Un famoso relato histórico noruego, conocido como la ‘Saga de Sverre', relata las heroicas batallas y la vida de Sverre Sigurdsson, un rey noruego que llegó al poder a fines del siglo XII en medio de una guerra civil que continuó tras su muerte en 1.202. La saga, de 182 versos, además de las proezas del rey noruego, relata que un cuerpo fue arrojado a un pozo en el asedio al castillo de Sverresborg, cerca de lo que hoy es Trondheim, Noruega, en el año 1197. Ese cuerpo, conocido como el ‘hombre del pozo', es el que los científicos creen haber localizado.
Michael Martin, investigador de la Universidad Noruega de Ciencia y Tecnología, y coautor de un estudio publicado en la revista ‘iScience', explica que aunque no tienen una certeza completa de que se trata del cuerpo de la saga, ‘la evidencia científica es muy convincente. Si un jurado viera esta evidencia junto con el texto de la saga, estoy seguro de que concluiría que hemos encontrado a la víctima', explica, según ‘The Guardian'.
El pasaje particular de la saga describe cómo en 1.197 los enemigos del rey Sverre atacaron la fortaleza de Sverresborg, saquearon el castillo y destruyeron todas las edificaciones mientras el rey estaba en Bergen. Los atacantes, que eran llamados Bagler (derivado del término ‘bastón de obispo'), ingresaron por una puerta secreta mientras los defensores del rey, los Birkebeiner o ‘piernas de abedul', estaban distraídos.
La saga relata: ‘Tomaron todas las pertenencias del castillo y luego quemaron cada casa. Tomaron a un hombre muerto y lo arrojaron de cabeza al pozo. Luego lo llenaron de piedras'.
La misma investigación sobre el hombre del pozo data de muchos años. En 1.938, arqueólogos hallaron un esqueleto humano a unos 7 metros de profundidad bajo varias capas de piedras. Pero los estudios se detuvieron por la Segunda Guerra Mundial, y el ‘hombre del pozo' permaneció allí.
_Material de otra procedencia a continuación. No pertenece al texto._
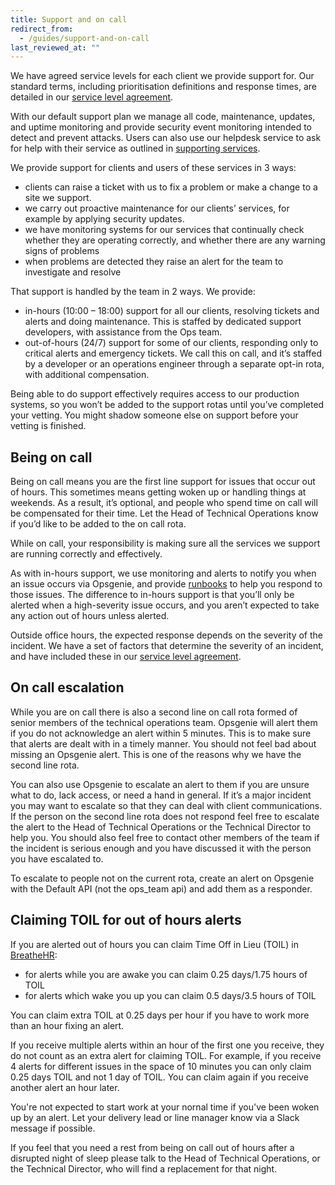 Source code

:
 ```yaml
---
title: Support and on call
redirect_from:
  - /guides/support-and-on-call
last_reviewed_at: ""
---
```


We have agreed service levels for each client we provide support for. Our standard terms, including prioritisation definitions and response times, are detailed in our [service level agreement](https://contracts.dxw.com/service_level_agreement.md).

With our default support plan we manage all code, maintenance, updates, and uptime monitoring and provide security event monitoring intended to detect and prevent attacks. Users can also use our helpdesk service to ask for help with their service as outlined in [supporting services](/work-we-do/supporting-services/).

We provide support for clients and users of these services in 3 ways:

* clients can raise a ticket with us to fix a problem or make a change to a site we support.
* we carry out proactive maintenance for our clients’ services, for example by applying security updates.
* we have monitoring systems for our services that continually check whether they are operating correctly, and whether there are any warning signs of problems
* when problems are detected they raise an alert for the team to investigate and resolve

That support is handled by the team in 2 ways. We provide:

* in-hours (10:00 – 18:00) support for all our clients, resolving tickets and alerts and doing maintenance. This is staffed by dedicated support developers, with assistance from the Ops team. 
* out-of-hours (24/7) support for some of our clients, responding only to critical alerts and emergency tickets. We call this on call, and it’s staffed by a developer or an operations engineer through a separate opt-in rota, with additional compensation.

Being able to do support effectively requires access to our production systems, so you won’t be added to the support rotas until you’ve completed your vetting. You might shadow someone else on support before your vetting is finished.

## Being on call 

Being on call means you are the first line support for issues that occur out of hours. This sometimes means getting woken up or handling things at weekends. As a result, it’s optional, and people who spend time on call will be compensated for their time. Let the Head of Technical Operations know if you’d like to be added to the on call rota.

While on call, your responsibility is making sure all the services we support are running correctly and effectively.

As with in-hours support, we use monitoring and alerts to notify you when an issue occurs via Opsgenie, and provide [runbooks](https://git.govpress.com/ops/docs) to help you respond to those issues. The difference to in-hours support is that you’ll only be alerted when a high-severity issue occurs, and you aren’t expected to take any action out of hours unless alerted.

Outside office hours, the expected response depends on the severity of the incident. We have a set of factors that determine the severity of an incident, and have included these in our [service level agreement](https://contracts.dxw.com/service_level_agreement.md).

## On call escalation 

While you are on call there is also a second line on call rota formed of senior members of the technical operations team. Opsgenie will alert them if you do not acknowledge an alert within 5 minutes. This is to make sure that alerts are dealt with in a timely manner. You should not feel bad about missing an Opsgenie alert. This is one of the reasons why we have the second line rota.

You can also use Opsgenie to escalate an alert to them if you are unsure what to do, lack access, or need a hand in general. If it’s a major incident you may want to escalate so that they can deal with client communications. If the person on the second line rota does not respond feel free to escalate the alert to the Head of Technical Operations or the Technical Director to help you. You should also feel free to contact other members of the team if the incident is serious enough and you have discussed it with the person you have escalated to.

To escalate to people not on the current rota, create an alert on Opsgenie with the Default API (not the ops_team api) and add them as a responder.

## Claiming TOIL for out of hours alerts 

If you are alerted out of hours you can claim Time Off in Lieu (TOIL) in [BreatheHR](https://www.breathehr.com/en-gb/):

* for alerts while you are awake you can claim 0.25 days/1.75 hours of TOIL
* for alerts which wake you up you can claim 0.5 days/3.5 hours of TOIL

You can claim extra TOIL at 0.25 days per hour if you have to work more than an hour fixing an alert.

If you receive multiple alerts within an hour of the first one you receive, they do not count as an extra alert for claiming TOIL. For example, if you receive 4 alerts for different issues in the space of 10 minutes you can only claim 0.25 days TOIL and not 1 day of TOIL. You can claim again if you receive another alert an hour later.

You're not expected to start work at your nornal time if you've been woken up by an alert. Let your delivery lead or line manager know via a Slack message if possible.

If you feel that you need a rest from being on call out of hours after a disrupted night of sleep please talk to the Head of Technical Operations, or the Technical Director, who will find a replacement for that night.

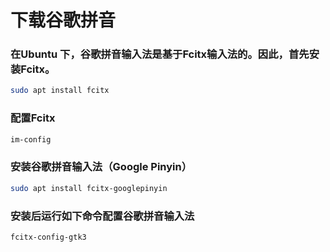 # 下载谷歌拼音

### 在Ubuntu 下，谷歌拼音输入法是基于Fcitx输入法的。因此，首先安装Fcitx。

```bash
sudo apt install fcitx
```

### 配置Fcitx

```bash
im-config
```

### 安装谷歌拼音输入法（Google Pinyin）

```bash
sudo apt install fcitx-googlepinyin
```

### 安装后运行如下命令配置谷歌拼音输入法

```bash
fcitx-config-gtk3
```
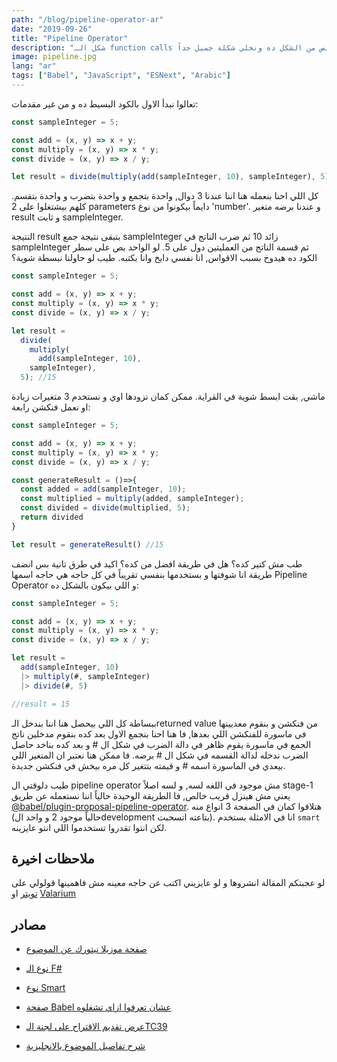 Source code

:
 ```yaml
---
path: "/blog/pipeline-operator-ar"
date: "2019-09-26"
title: "Pipeline Operator"
description: "شكل الـ function calls لما بيكونوا جوا بعض وحش, النهاردة هنخلص من الشكل ده ونخلي شكلة جميل جداً"
image: pipeline.jpg
lang: "ar"
tags: ["Babel", "JavaScript", "ESNext", "Arabic"]
---
```


تعالوا نبدأ الاول بالكود البسيط ده و من غير مقدمات:

<div dir="ltr">

```js
const sampleInteger = 5;

const add = (x, y) => x + y;
const multiply = (x, y) => x * y;
const divide = (x, y) => x / y;

let result = divide(multiply(add(sampleInteger, 10), sampleInteger), 5); //15
```

</div>

كل اللي احنا بنعمله هنا اننا عندنا 3 دوال, واحدة بتجمع و واحدة بتضرب و واحدة بتقسم. كلهم بيشتغلوا على 2 parameters دايماً بيكونوا من نوع 'number'. و عندنا برضه متغير result و ثابت sampleInteger.

النتيجة result بتبقى نتيجة جمع sampleInteger زائد 10 ثم ضرب الناتج في sampleInteger ثم قسمة الناتج من العمليتين دول على 5. لو الواحد بص على سطر الكود ده هيدوخ بسبب الاقواس, انا نفسي دايخ وانا بكتبه. طيب لو حاولنا نبسطة شوية؟

<div dir="ltr">

```js
const sampleInteger = 5;

const add = (x, y) => x + y;
const multiply = (x, y) => x * y;
const divide = (x, y) => x / y;

let result =
  divide(
    multiply(
      add(sampleInteger, 10),
    sampleInteger),
  5); //15
```

</div>

ماشي, بقت ابسط شوية في القراية. ممكن كمان نزودها اوي و نستخدم 3 متغيرات زيادة او نعمل فنكشن رابعة:

<div dir="ltr">

```js
const sampleInteger = 5;

const add = (x, y) => x + y;
const multiply = (x, y) => x * y;
const divide = (x, y) => x / y;

const generateResult = ()=>{
  const added = add(sampleInteger, 10);
  const multiplied = multiply(added, sampleInteger);
  const divided = divide(multiplied, 5);
  return divided
}

let result = generateResult() //15
```

</div>

طب مش كتير كده؟ هل في طريقة افضل من كده؟ اكيد في طرق تانية بس انضف طريقة انا شوفتها و بستخدمها بنفسي تقريباً في كل حاجه هي حاجه اسمها Pipeline Operator و اللي بيكون بالشكل ده:

<div dir="ltr">

```js
const sampleInteger = 5;

const add = (x, y) => x + y;
const multiply = (x, y) => x * y;
const divide = (x, y) => x / y;

let result =
  add(sampleInteger, 10)
  |> multiply(#, sampleInteger)
  |> divide(#, 5)

//result = 15
```

</div>

ببساطة كل اللي بيحصل هنا اننا بندخل الـreturned value من فنكشن و بنقوم معديينها في ماسورة للفنكشن اللي بعدها, فا هنا احنا بنجمع الاول بعد كده بنقوم مدخلين ناتج الجمع في ماسورة يقوم ظاهر في دالة الضرب في شكل ال # و بعد كده بناخد حاصل الضرب ندخله لدالة القسمه في شكل ال # برضه. فا ممكن هنا نعتبر ان المتغير اللي بيعدي في الماسورة اسمه # و قيمته بتتغير كل مره بيخش في فنكشن جديدة.

طيب دلوقتي ال pipeline operator مش موجود في اللغه لسه, و لسه اصلاً stage-1 يعني مش هينزل قريب خالص, فا الطريقة الوحيدة حالياً اننا نستعمله عن طريق [@babel/plugin-proposal-pipeline-operator](https://babeljs.io/docs/en/babel-plugin-proposal-pipeline-operator). هتلاقوا كمان في الصفحة 3 انواع منه (حالياً موجود 2 و واحد الdevelopment بتاعته اتسحبت). انا في الامثلة بستخدم `smart` لكن انتوا تقدروا تستخدموا اللي انتو عايزينه.

## ملاحظات اخيرة

لو عجبتكم المقالة انشروها و لو عايزيني اكتب عن حاجه معينه مش فاهمينها قولولي على [تويتر](https://twitter.com/Nabil_Tharwat16) او [Valarium](https://discord.gg/xrGAnTg)

## مصادر

-   [صفحة موزيلا نيتورك عن الموضوع](https://developer.mozilla.org/en-US/docs/Web/JavaScript/Reference/Operators/Pipeline_operator)

-   [نوع الـ F#](https://github.com/valtech-nyc/proposal-fsharp-pipelines/blob/master/README.md)

-   [نوع Smart](https://github.com/js-choi/proposal-smart-pipelines/blob/master/readme.md)

-   [صفحة Babel عشان تعرفوا ازاي تشغلوه](https://babeljs.io/docs/en/babel-plugin-proposal-pipeline-operator)

-   [عرض تقديم الاقتراح على لجنة الـTC39](https://docs.google.com/presentation/d/1eFFRK1wLIazIuK0F6fY974OIDvvWXS890XAMB59PUBA/edit#slide=id.g34fe3d0ed9_0_12)

-   [شرح تفاصيل الموضوع بالانجليزية](https://itnext.io/how-to-try-the-javascript-pipeline-operator-today-e3f75eb12cf1)
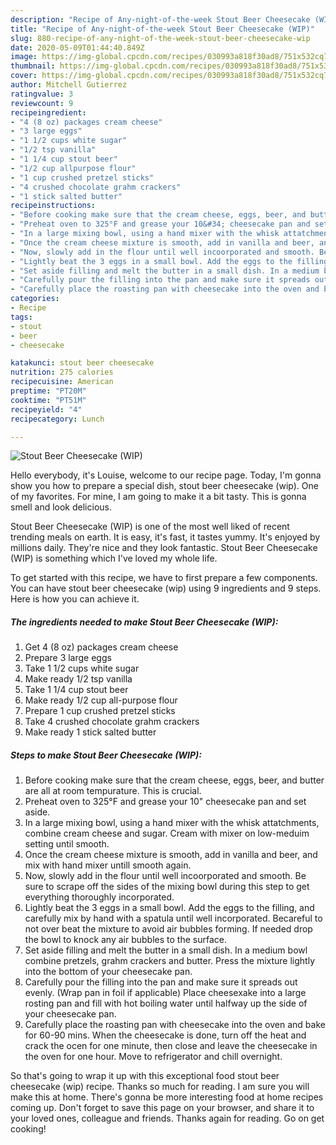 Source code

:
 ```yaml
---
description: "Recipe of Any-night-of-the-week Stout Beer Cheesecake (WIP)"
title: "Recipe of Any-night-of-the-week Stout Beer Cheesecake (WIP)"
slug: 880-recipe-of-any-night-of-the-week-stout-beer-cheesecake-wip
date: 2020-05-09T01:44:40.849Z
image: https://img-global.cpcdn.com/recipes/030993a818f30ad8/751x532cq70/stout-beer-cheesecake-wip-recipe-main-photo.jpg
thumbnail: https://img-global.cpcdn.com/recipes/030993a818f30ad8/751x532cq70/stout-beer-cheesecake-wip-recipe-main-photo.jpg
cover: https://img-global.cpcdn.com/recipes/030993a818f30ad8/751x532cq70/stout-beer-cheesecake-wip-recipe-main-photo.jpg
author: Mitchell Gutierrez
ratingvalue: 3
reviewcount: 9
recipeingredient:
- "4 (8 oz) packages cream cheese"
- "3 large eggs"
- "1 1/2 cups white sugar"
- "1/2 tsp vanilla"
- "1 1/4 cup stout beer"
- "1/2 cup allpurpose flour"
- "1 cup crushed pretzel sticks"
- "4 crushed chocolate grahm crackers"
- "1 stick salted butter"
recipeinstructions:
- "Before cooking make sure that the cream cheese, eggs, beer, and butter are all at room tempurature. This is crucial."
- "Preheat oven to 325°F and grease your 10&#34; cheesecake pan and set aside."
- "In a large mixing bowl, using a hand mixer with the whisk attatchments, combine cream cheese and sugar. Cream with mixer on low-meduim setting until smooth."
- "Once the cream cheese mixture is smooth, add in vanilla and beer, and mix with hand mixer untill smooth again."
- "Now, slowly add in the flour until well incoorporated and smooth. Be sure to scrape off the sides  of the mixing bowl during this step to get everything thoroughly incorporated."
- "Lightly beat the 3 eggs in a small bowl. Add the eggs to the filling, and carefully mix by hand with a spatula until well incorporated. Becareful to not over beat the mixture to avoid air bubbles forming. If needed drop the bowl to knock any air bubbles to the surface."
- "Set aside filling and melt the butter in a small dish. In a medium bowl combine pretzels, grahm crackers and butter. Press the mixture lightly into the bottom of your cheesecake pan."
- "Carefully pour the filling into the pan and make sure it spreads out evenly. (Wrap pan in foil if applicable) Place cheesexake into a large rosting pan and fill with hot boiling water until halfway up the side of your cheesecake pan."
- "Carefully place the roasting pan with cheesecake into the oven and bake for 60-90 mins. When the cheesecake is done, turn off the heat and crack the ocen for one minute, then close and leave the cheesecake in the oven for one hour. Move to refrigerator and chill overnight."
categories:
- Recipe
tags:
- stout
- beer
- cheesecake

katakunci: stout beer cheesecake 
nutrition: 275 calories
recipecuisine: American
preptime: "PT20M"
cooktime: "PT51M"
recipeyield: "4"
recipecategory: Lunch

---
```



![Stout Beer Cheesecake (WIP)](https://img-global.cpcdn.com/recipes/030993a818f30ad8/751x532cq70/stout-beer-cheesecake-wip-recipe-main-photo.jpg)

Hello everybody, it's Louise, welcome to our recipe page. Today, I'm gonna show you how to prepare a special dish, stout beer cheesecake (wip). One of my favorites. For mine, I am going to make it a bit tasty. This is gonna smell and look delicious.



Stout Beer Cheesecake (WIP) is one of the most well liked of recent trending meals on earth. It is easy, it's fast, it tastes yummy. It's enjoyed by millions daily. They're nice and they look fantastic. Stout Beer Cheesecake (WIP) is something which I've loved my whole life.


To get started with this recipe, we have to first prepare a few components. You can have stout beer cheesecake (wip) using 9 ingredients and 9 steps. Here is how you can achieve it.

<!--inarticleads1-->

##### The ingredients needed to make Stout Beer Cheesecake (WIP):

1. Get 4 (8 oz) packages cream cheese
1. Prepare 3 large eggs
1. Take 1 1/2 cups white sugar
1. Make ready 1/2 tsp vanilla
1. Take 1 1/4 cup stout beer
1. Make ready 1/2 cup all-purpose flour
1. Prepare 1 cup crushed pretzel sticks
1. Take 4 crushed chocolate grahm crackers
1. Make ready 1 stick salted butter




<!--inarticleads2-->

##### Steps to make Stout Beer Cheesecake (WIP):

1. Before cooking make sure that the cream cheese, eggs, beer, and butter are all at room tempurature. This is crucial.
1. Preheat oven to 325°F and grease your 10&#34; cheesecake pan and set aside.
1. In a large mixing bowl, using a hand mixer with the whisk attatchments, combine cream cheese and sugar. Cream with mixer on low-meduim setting until smooth.
1. Once the cream cheese mixture is smooth, add in vanilla and beer, and mix with hand mixer untill smooth again.
1. Now, slowly add in the flour until well incoorporated and smooth. Be sure to scrape off the sides  of the mixing bowl during this step to get everything thoroughly incorporated.
1. Lightly beat the 3 eggs in a small bowl. Add the eggs to the filling, and carefully mix by hand with a spatula until well incorporated. Becareful to not over beat the mixture to avoid air bubbles forming. If needed drop the bowl to knock any air bubbles to the surface.
1. Set aside filling and melt the butter in a small dish. In a medium bowl combine pretzels, grahm crackers and butter. Press the mixture lightly into the bottom of your cheesecake pan.
1. Carefully pour the filling into the pan and make sure it spreads out evenly. (Wrap pan in foil if applicable) Place cheesexake into a large rosting pan and fill with hot boiling water until halfway up the side of your cheesecake pan.
1. Carefully place the roasting pan with cheesecake into the oven and bake for 60-90 mins. When the cheesecake is done, turn off the heat and crack the ocen for one minute, then close and leave the cheesecake in the oven for one hour. Move to refrigerator and chill overnight.




So that's going to wrap it up with this exceptional food stout beer cheesecake (wip) recipe. Thanks so much for reading. I am sure you will make this at home. There's gonna be more interesting food at home recipes coming up. Don't forget to save this page on your browser, and share it to your loved ones, colleague and friends. Thanks again for reading. Go on get cooking!
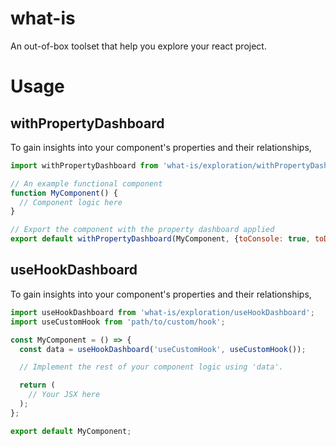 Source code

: # what-is
An out-of-box toolset that help you explore your react project.

# Usage
## withPropertyDashboard

To gain insights into your component's properties and their relationships,

```js
import withPropertyDashboard from 'what-is/exploration/withPropertyDashboard';

// An example functional component
function MyComponent() {
  // Component logic here
}

// Export the component with the property dashboard applied
export default withPropertyDashboard(MyComponent, {toConsole: true, toDashboard: true});
```

## useHookDashboard

To gain insights into your component's properties and their relationships,

```js
import useHookDashboard from 'what-is/exploration/useHookDashboard';
import useCustomHook from 'path/to/custom/hook';

const MyComponent = () => {
  const data = useHookDashboard('useCustomHook', useCustomHook());

  // Implement the rest of your component logic using 'data'.

  return (
    // Your JSX here
  );
};

export default MyComponent;
```
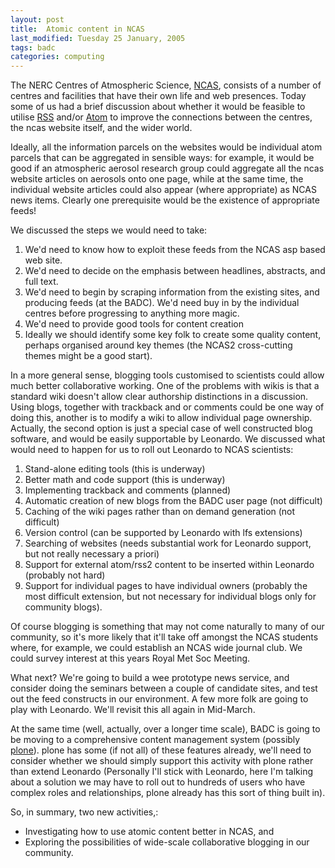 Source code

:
 ```yaml
---
layout: post
title:  Atomic content in NCAS 
last_modified: Tuesday 25 January, 2005
tags: badc
categories: computing
---
```


The NERC Centres of Atmospheric Science, [NCAS](http://ncas.ac.uk), consists of a number of centres and facilities that have their own life and web presences. Today some of us had a brief discussion about whether it would be feasible to utilise [RSS](http://www.xml.com/pub/a/2002/12/18/dive-into-xml.html) and/or [Atom](http://www.atomenabled.org/) to improve the connections between the centres, the ncas website itself, and the wider world.

Ideally, all the information parcels on the websites would be individual atom parcels that can be aggregated in sensible ways: for example, it would be good if an atmospheric aerosol research group could aggregate all the ncas website articles on aerosols onto one page, while at the same time, the individual website articles could also appear (where appropriate) as NCAS news items. Clearly one prerequisite would be the existence of appropriate feeds!

We discussed the steps we would need to take:1. We'd need to know how to exploit these feeds from the NCAS asp based web site.1. We'd need to decide on the emphasis between headlines, abstracts, and full text.1. We'd need to begin by scraping information from the existing sites, and producing feeds (at the BADC). We'd need buy in by the individual centres before progressing to anything more magic.1. We'd need to provide good tools for content creation1. Ideally we should identify some key folk to create some quality content, perhaps organised around key themes (the NCAS2 cross-cutting themes might be a good start).

In a more general sense, blogging tools customised to scientists could allow much better collaborative working. One of the problems with wikis is that a standard wiki doesn't allow clear authorship distinctions in a discussion. Using blogs, together with trackback and or comments could be one way of doing this, another is to modify a wiki to allow individual page ownership. Actually, the second option is just a special case of well constructed blog software, and would be easily supportable by Leonardo. We discussed what would need to happen for us to roll out Leonardo to NCAS scientists:1. Stand-alone editing tools (this is underway)1. Better math and code support (this is underway)1. Implementing trackback and comments (planned)1. Automatic creation of new blogs from the BADC user page (not difficult)1. Caching of the wiki pages rather than on demand generation (not difficult)1. Version control (can be supported by Leonardo with lfs extensions)1. Searching of websites (needs substantial work for Leonardo support, but not really necessary a priori)1. Support for external atom/rss2 content to be inserted within Leonardo (probably not hard)1. Support for individual pages to have individual owners (probably the most difficult extension, but not necessary for individual blogs only for community blogs).

Of course blogging is something that may not come naturally to many of our community, so it's more likely that it'll take off amongst the NCAS students where, for example, we could establish an NCAS wide journal club. We could survey interest at this years Royal Met Soc Meeting.

What next? We're going to build a wee prototype news service, and consider doing the seminars between a couple of candidate sites, and test out the feed constructs in our environment. A few more folk are going to play with Leonardo. We'll revisit this all again in Mid-March.

At the same time (well, actually, over a longer time scale), BADC is going to be moving to a comprehensive content management system (possibly [plone](http:plone.org)). plone has some (if not all) of these features already, we'll need to consider whether we should simply support this activity with plone rather than extend Leonardo (Personally I'll stick with Leonardo, here I'm talking about a solution we may have to roll out to hundreds of users who have complex roles and relationships, plone already has this sort of thing built in).

So, in summary, two new activities,:
* Investigating how to use atomic content better in NCAS, and
* Exploring the possibilities of wide-scale collaborative blogging in our community. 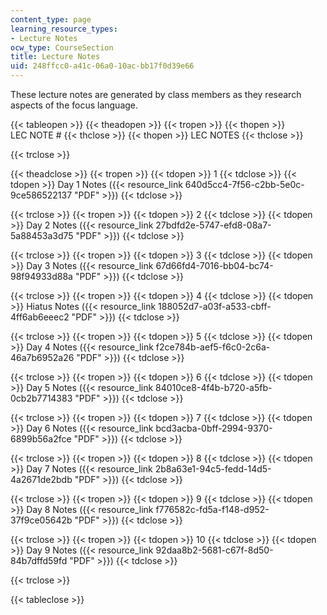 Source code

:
 ```yaml
---
content_type: page
learning_resource_types:
- Lecture Notes
ocw_type: CourseSection
title: Lecture Notes
uid: 248ffcc0-a41c-06a0-10ac-bb17f0d39e66
---
```


These lecture notes are generated by class members as they research aspects of the focus language.

{{< tableopen >}}
{{< theadopen >}}
{{< tropen >}}
{{< thopen >}}
LEC NOTE #
{{< thclose >}}
{{< thopen >}}
LEC NOTES
{{< thclose >}}

{{< trclose >}}

{{< theadclose >}}
{{< tropen >}}
{{< tdopen >}}
1
{{< tdclose >}}
{{< tdopen >}}
Day 1 Notes ({{< resource_link 640d5cc4-7f56-c2bb-5e0c-9ce586522137 "PDF" >}})
{{< tdclose >}}

{{< trclose >}}
{{< tropen >}}
{{< tdopen >}}
2
{{< tdclose >}}
{{< tdopen >}}
Day 2 Notes ({{< resource_link 27bdfd2e-5747-efd8-08a7-5a88453a3d75 "PDF" >}})
{{< tdclose >}}

{{< trclose >}}
{{< tropen >}}
{{< tdopen >}}
3
{{< tdclose >}}
{{< tdopen >}}
Day 3 Notes ({{< resource_link 67d66fd4-7016-bb04-bc74-98f94933d88a "PDF" >}})
{{< tdclose >}}

{{< trclose >}}
{{< tropen >}}
{{< tdopen >}}
4
{{< tdclose >}}
{{< tdopen >}}
Hiatus Notes ({{< resource_link 188052d7-a03f-a533-cbff-4ff6ab6eeec2 "PDF" >}})
{{< tdclose >}}

{{< trclose >}}
{{< tropen >}}
{{< tdopen >}}
5
{{< tdclose >}}
{{< tdopen >}}
Day 4 Notes ({{< resource_link f2ce784b-aef5-f6c0-2c6a-46a7b6952a26 "PDF" >}})
{{< tdclose >}}

{{< trclose >}}
{{< tropen >}}
{{< tdopen >}}
6
{{< tdclose >}}
{{< tdopen >}}
Day 5 Notes ({{< resource_link 84010ce8-4f4b-b720-a5fb-0cb2b7714383 "PDF" >}})
{{< tdclose >}}

{{< trclose >}}
{{< tropen >}}
{{< tdopen >}}
7
{{< tdclose >}}
{{< tdopen >}}
Day 6 Notes ({{< resource_link bcd3acba-0bff-2994-9370-6899b56a2fce "PDF" >}})
{{< tdclose >}}

{{< trclose >}}
{{< tropen >}}
{{< tdopen >}}
8
{{< tdclose >}}
{{< tdopen >}}
Day 7 Notes ({{< resource_link 2b8a63e1-94c5-fedd-14d5-4a2671de2bdb "PDF" >}})
{{< tdclose >}}

{{< trclose >}}
{{< tropen >}}
{{< tdopen >}}
9
{{< tdclose >}}
{{< tdopen >}}
Day 8 Notes ({{< resource_link f776582c-fd5a-f148-d952-37f9ce05642b "PDF" >}})
{{< tdclose >}}

{{< trclose >}}
{{< tropen >}}
{{< tdopen >}}
10
{{< tdclose >}}
{{< tdopen >}}
Day 9 Notes ({{< resource_link 92daa8b2-5681-c67f-8d50-84b7dffd59fd "PDF" >}})
{{< tdclose >}}

{{< trclose >}}

{{< tableclose >}}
En 2014 y 2016, la arqueóloga Anna Petersen reanudó la excavación y recuperó parcialmente los restos de un hombre de entre 30 y 40 años.
Entonces se conoció el perfil físico del misterioso cuerpo, ya que los análisis mostraron que el hombre medía unos 1.75 metros y había sido lanzado al pozo con un solo zapato de cuero y le faltaba un pie y un brazo. Su cráneo, hallado separado del cuerpo, presentaba signos de golpes y cortes que probablemente ocurrieron antes de su muerte. El equipo combinó datos literarios, históricos, arqueológicos y científicos. La datación por radiocarbono de los huesos arrojó una antigüedad de unos 940 años, consistente con el ataque al castillo descrito en la saga.
Aunque el ADN de los huesos estaba deteriorado, obtuvieron una muestra de ADN de un diente. Ahí conocieron su perfil genético: tenía cabello rubio o castaño claro y ojos azules. Era del sur de Noruega, lo cual sorprendió al equipo, ya que los defensores de Sverre eran del centro del país. Esto sugiere que los Bagler arrojaron a uno de los suyos al pozo.
‘Hemos demostrado que las sagas no son completamente ficticias, aunque el público en general podría haberlo pensado. Este hallazgo ayudará a que las personas valoren más el contenido de las sagas. Ahora tenemos detalles antes desconocidos de una historia que ha perdurado casi 900 años', explicó Michael Martin.